>>>>>
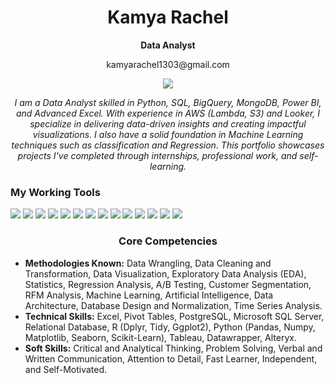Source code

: <h1 align="center">Kamya Rachel</h1>

<p align="center"><strong>Data Analyst</strong></p>

<p align="center">kamyarachel1303@gmail.com</p> 

<p align="center">
  <a href="https://www.linkedin.com/in/kamya-rachel-105a1b233/">
    <img src="https://img.shields.io/badge/LinkedIn-0A66C2?style=for-the-badge&logo=linkedin&logoColor=white" />
  </a>
</p>

<p align="center"><em>I am a Data Analyst skilled in Python, SQL, BigQuery, MongoDB, Power BI, and Advanced Excel. With experience in AWS (Lambda, S3) and Looker, I specialize in delivering data-driven insights and creating impactful visualizations. I also have a solid foundation in Machine Learning techniques such as classification and Regression. This portfolio showcases projects I've completed through internships, professional work, and self-learning.</em></p>

<h3>My Working Tools</h3>
<p>
  <img src="https://img.shields.io/badge/Power_BI-0E76A8?style=for-the-badge&logo=powerbi&logoColor=white" />
  <img src="https://img.shields.io/badge/Excel-217346?style=for-the-badge&logo=microsoft-excel&logoColor=white" />
  <img src="https://img.shields.io/badge/R-276DC3?style=for-the-badge&logo=r&logoColor=white" />
  <img src="https://img.shields.io/badge/SQL_Server-CC2927?style=for-the-badge&logo=microsoft-sql-server&logoColor=white" />
  <img src="https://img.shields.io/badge/Python-3776AB?style=for-the-badge&logo=python&logoColor=white" />
  <img src="https://img.shields.io/badge/Jupyter-F37626?style=for-the-badge&logo=jupyter&logoColor=white" />
  <img src="https://img.shields.io/badge/Tableau-E97627?style=for-the-badge&logo=tableau&logoColor=white" />
  <img src="https://img.shields.io/badge/NumPy-013243?style=for-the-badge&logo=numpy&logoColor=white" />
  <img src="https://img.shields.io/badge/BigQuery-4285F4?style=for-the-badge&logo=googlebigquery&logoColor=white" />
  <img src="https://img.shields.io/badge/MongoDB-47A248?style=for-the-badge&logo=mongodb&logoColor=white" />
  <img src="https://img.shields.io/badge/AWS-232F3E?style=for-the-badge&logo=amazonaws&logoColor=white" />
  <img src="https://img.shields.io/badge/Scikit_Learn-F7931E?style=for-the-badge&logo=scikit-learn&logoColor=white" />
  <img src="https://img.shields.io/badge/PyTorch-EE4C2C?style=for-the-badge&logo=pytorch&logoColor=white" />
  <img src="https://img.shields.io/badge/TensorFlow-FF6F00?style=for-the-badge&logo=tensorflow&logoColor=white" />
</p>


<h3 align="center">Core Competencies</h3>
<ul>
  <li><strong>Methodologies Known:</strong> Data Wrangling, Data Cleaning and Transformation, Data Visualization, Exploratory Data Analysis (EDA), Statistics, Regression Analysis, A/B Testing, Customer Segmentation, RFM Analysis, Machine Learning, Artificial Intelligence, Data Architecture, Database Design and Normalization, Time Series Analysis.</li>
  <li><strong>Technical Skills:</strong> Excel, Pivot Tables, PostgreSQL, Microsoft SQL Server, Relational Database, R (Dplyr, Tidy, Ggplot2), Python (Pandas, Numpy, Matplotlib, Seaborn, Scikit-Learn), Tableau, Datawrapper, Alteryx.</li>
  <li><strong>Soft Skills:</strong> Critical and Analytical Thinking, Problem Solving, Verbal and Written Communication, Attention to Detail, Fast Learner, Independent, and Self-Motivated.</li>
</ul>

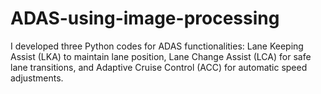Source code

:# ADAS-using-image-processing
I developed three Python codes for ADAS functionalities: Lane Keeping Assist (LKA) to maintain lane position, Lane Change Assist (LCA) for safe lane transitions, and Adaptive Cruise Control (ACC) for automatic speed adjustments.
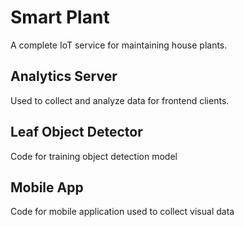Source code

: Smart Plant
=
A complete IoT service for maintaining house plants.
## Analytics Server
Used to collect and analyze data for frontend clients.

## Leaf Object Detector
Code for training object detection model

## Mobile App
Code for mobile application used to collect visual data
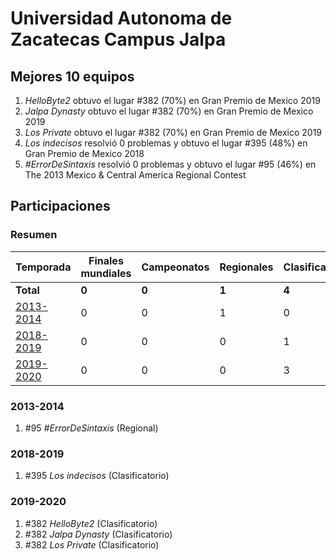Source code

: ---
---

# Universidad Autonoma de Zacatecas Campus Jalpa

## Mejores 10 equipos

1. _HelloByte2_ obtuvo el lugar #382 (70%) en Gran Premio de Mexico 2019
1. _Jalpa Dynasty_ obtuvo el lugar #382 (70%) en Gran Premio de Mexico 2019
1. _Los Private_ obtuvo el lugar #382 (70%) en Gran Premio de Mexico 2019
1. _Los indecisos_ resolvió 0 problemas y obtuvo el lugar #395 (48%) en Gran Premio de Mexico 2018
1. _#ErrorDeSintaxis_ resolvió 0 problemas y obtuvo el lugar #95 (46%) en The 2013 Mexico & Central America Regional Contest

## Participaciones

### Resumen

| Temporada | Finales mundiales | Campeonatos | Regionales | Clasificatorios | Equipos |
| --- | --- | --- | --- | --- | --- |
| **Total** | **0** | **0** | **1** | **4** | **5** |
| [2013-2014](#2013-2014) | 0 | 0 | 1 | 0 | 1 |
| [2018-2019](#2018-2019) | 0 | 0 | 0 | 1 | 1 |
| [2019-2020](#2019-2020) | 0 | 0 | 0 | 3 | 3 |

### 2013-2014

1. #95 _#ErrorDeSintaxis_ (Regional)

### 2018-2019

1. #395 _Los indecisos_ (Clasificatorio)

### 2019-2020

1. #382 _HelloByte2_ (Clasificatorio)
1. #382 _Jalpa Dynasty_ (Clasificatorio)
1. #382 _Los Private_ (Clasificatorio)



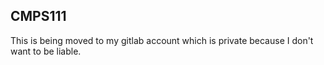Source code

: ## CMPS111
This is being moved to my gitlab account which is private because I don't want to be liable.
<<<<<
> **YOUR GOAL**
Output every record above exactly as written, but skip the pictures.

> **RESPONSE FOR THIS EXERCISE**
Source code

: <h1 align="center">Kamya Rachel</h1>

<p align="center"><strong>Data Analyst</strong></p>

<p align="center">kamyarachel1303@gmail.com</p> 

<p align="center">
  <a href="https://www.linkedin.com/in/kamya-rachel-105a1b233/">
    <img src="https://img.shields.io/badge/LinkedIn-0A66C2?style=for-the-badge&logo=linkedin&logoColor=white" />
  </a>
</p>

<p align="center"><em>I am a Data Analyst skilled in Python, SQL, BigQuery, MongoDB, Power BI, and Advanced Excel. With experience in AWS (Lambda, S3) and Looker, I specialize in delivering data-driven insights and creating impactful visualizations. I also have a solid foundation in Machine Learning techniques such as classification and Regression. This portfolio showcases projects I've completed through internships, professional work, and self-learning.</em></p>

<h3>My Working Tools</h3>
<p>
  <img src="https://img.shields.io/badge/Power_BI-0E76A8?style=for-the-badge&logo=powerbi&logoColor=white" />
  <img src="https://img.shields.io/badge/Excel-217346?style=for-the-badge&logo=microsoft-excel&logoColor=white" />
  <img src="https://img.shields.io/badge/R-276DC3?style=for-the-badge&logo=r&logoColor=white" />
  <img src="https://img.shields.io/badge/SQL_Server-CC2927?style=for-the-badge&logo=microsoft-sql-server&logoColor=white" />
  <img src="https://img.shields.io/badge/Python-3776AB?style=for-the-badge&logo=python&logoColor=white" />
  <img src="https://img.shields.io/badge/Jupyter-F37626?style=for-the-badge&logo=jupyter&logoColor=white" />
  <img src="https://img.shields.io/badge/Tableau-E97627?style=for-the-badge&logo=tableau&logoColor=white" />
  <img src="https://img.shields.io/badge/NumPy-013243?style=for-the-badge&logo=numpy&logoColor=white" />
  <img src="https://img.shields.io/badge/BigQuery-4285F4?style=for-the-badge&logo=googlebigquery&logoColor=white" />
  <img src="https://img.shields.io/badge/MongoDB-47A248?style=for-the-badge&logo=mongodb&logoColor=white" />
  <img src="https://img.shields.io/badge/AWS-232F3E?style=for-the-badge&logo=amazonaws&logoColor=white" />
  <img src="https://img.shields.io/badge/Scikit_Learn-F7931E?style=for-the-badge&logo=scikit-learn&logoColor=white" />
  <img src="https://img.shields.io/badge/PyTorch-EE4C2C?style=for-the-badge&logo=pytorch&logoColor=white" />
  <img src="https://img.shields.io/badge/TensorFlow-FF6F00?style=for-the-badge&logo=tensorflow&logoColor=white" />
</p>


<h3 align="center">Core Competencies</h3>
<ul>
  <li><strong>Methodologies Known:</strong> Data Wrangling, Data Cleaning and Transformation, Data Visualization, Exploratory Data Analysis (EDA), Statistics, Regression Analysis, A/B Testing, Customer Segmentation, RFM Analysis, Machine Learning, Artificial Intelligence, Data Architecture, Database Design and Normalization, Time Series Analysis.</li>
  <li><strong>Technical Skills:</strong> Excel, Pivot Tables, PostgreSQL, Microsoft SQL Server, Relational Database, R (Dplyr, Tidy, Ggplot2), Python (Pandas, Numpy, Matplotlib, Seaborn, Scikit-Learn), Tableau, Datawrapper, Alteryx.</li>
  <li><strong>Soft Skills:</strong> Critical and Analytical Thinking, Problem Solving, Verbal and Written Communication, Attention to Detail, Fast Learner, Independent, and Self-Motivated.</li>
</ul>

Source code

:# ADAS-using-image-processing
I developed three Python codes for ADAS functionalities: Lane Keeping Assist (LKA) to maintain lane position, Lane Change Assist (LCA) for safe lane transitions, and Adaptive Cruise Control (ACC) for automatic speed adjustments.
Source code

: Smart Plant
=
A complete IoT service for maintaining house plants.
## Analytics Server
Used to collect and analyze data for frontend clients.

## Leaf Object Detector
Code for training object detection model

## Mobile App
Code for mobile application used to collect visual data
Source code

: ---
---

# Universidad Autonoma de Zacatecas Campus Jalpa

## Mejores 10 equipos

1. _HelloByte2_ obtuvo el lugar #382 (70%) en Gran Premio de Mexico 2019
1. _Jalpa Dynasty_ obtuvo el lugar #382 (70%) en Gran Premio de Mexico 2019
1. _Los Private_ obtuvo el lugar #382 (70%) en Gran Premio de Mexico 2019
1. _Los indecisos_ resolvió 0 problemas y obtuvo el lugar #395 (48%) en Gran Premio de Mexico 2018
1. _#ErrorDeSintaxis_ resolvió 0 problemas y obtuvo el lugar #95 (46%) en The 2013 Mexico & Central America Regional Contest

## Participaciones

### Resumen

| Temporada | Finales mundiales | Campeonatos | Regionales | Clasificatorios | Equipos |
| --- | --- | --- | --- | --- | --- |
| **Total** | **0** | **0** | **1** | **4** | **5** |
| [2013-2014](#2013-2014) | 0 | 0 | 1 | 0 | 1 |
| [2018-2019](#2018-2019) | 0 | 0 | 0 | 1 | 1 |
| [2019-2020](#2019-2020) | 0 | 0 | 0 | 3 | 3 |

### 2013-2014

1. #95 _#ErrorDeSintaxis_ (Regional)

### 2018-2019

1. #395 _Los indecisos_ (Clasificatorio)

### 2019-2020

1. #382 _HelloByte2_ (Clasificatorio)
1. #382 _Jalpa Dynasty_ (Clasificatorio)
1. #382 _Los Private_ (Clasificatorio)



Source code

: ## CMPS111
This is being moved to my gitlab account which is private because I don't want to be liable.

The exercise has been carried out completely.